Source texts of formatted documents

——————————

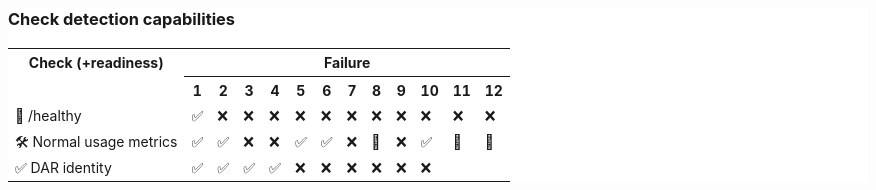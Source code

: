 ### Check detection capabilities

<table>
    <tr>
        <th rowspan="2">Check (+readiness)</th>
        <th colspan="12">Failure</th>
    </tr>
    <tr>
        <th>1</th>
        <th>2</th>
        <th>3</th>
        <th>4</th>
        <th>5</th>
        <th>6</th>
        <th>7</th>
        <th>8</th>
        <th>9</th>
        <th>10</th>
        <th>11</th>
        <th>12</th>
    </tr>
    <tr>
        <td>🚀 /healthy</td>
        <td>✅</td>
        <td>❌</td>
        <td>❌</td>
        <td>❌</td>
        <td>❌</td>
        <td>❌</td>
        <td>❌</td>
        <td>❌</td>
        <td>❌</td>
        <td>❌</td>
        <td>❌</td>
        <td>❌</td>
    </tr>
    <tr>
        <td>🛠️ Normal usage metrics</td>
        <td>✅</td>
        <td>✅</td>
        <td>❌</td>
        <td>❌</td>
        <td>✅</td>
        <td>✅</td>
        <td>❌</td>
        <td>🔶</td>
        <td>❌</td>
        <td>✅</td>
        <td>🔶</td>
        <td>🔶</td>
    </tr>
    <tr>
        <td>✅ DAR identity</td>
        <td>✅</td>
        <td>✅</td>
        <td>✅</td>
        <td>✅</td>
        <td>❌</td>
        <td>❌</td>
        <td>❌</td>
        <td>❌</td>
        <td>❌</td>
        <td>❌</td>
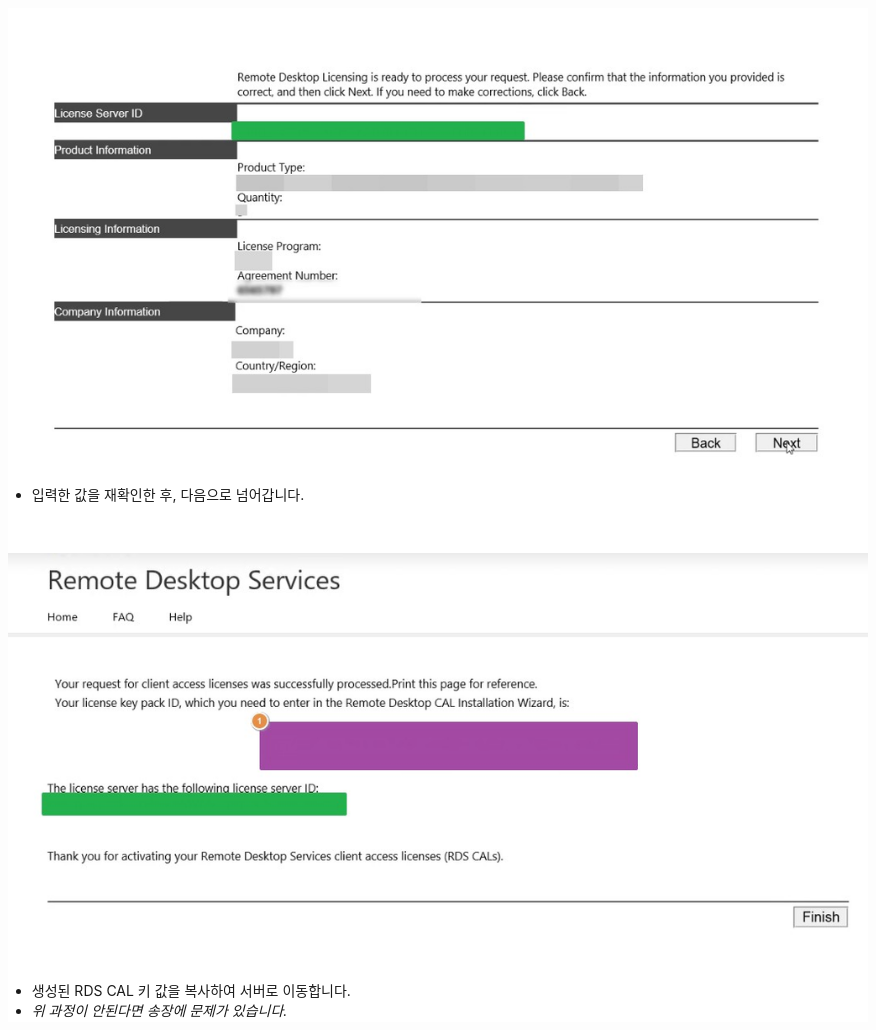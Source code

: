 <br>

![](./MD_Images/03_04011.jpg)
* 입력한 값을 재확인한 후, 다음으로 넘어갑니다.

<br>

![](./MD_Images/03_04012.jpg)
* 생성된 RDS CAL 키 값을 복사하여 서버로 이동합니다.
* _위 과정이 안된다면 송장에 문제가 있습니다._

——————————

◆ **Task description**
Show each line of the data that contains the string "Check".

◆ **Reply**
: ### Check detection capabilities
        <th rowspan="2">Check (+readiness)</th>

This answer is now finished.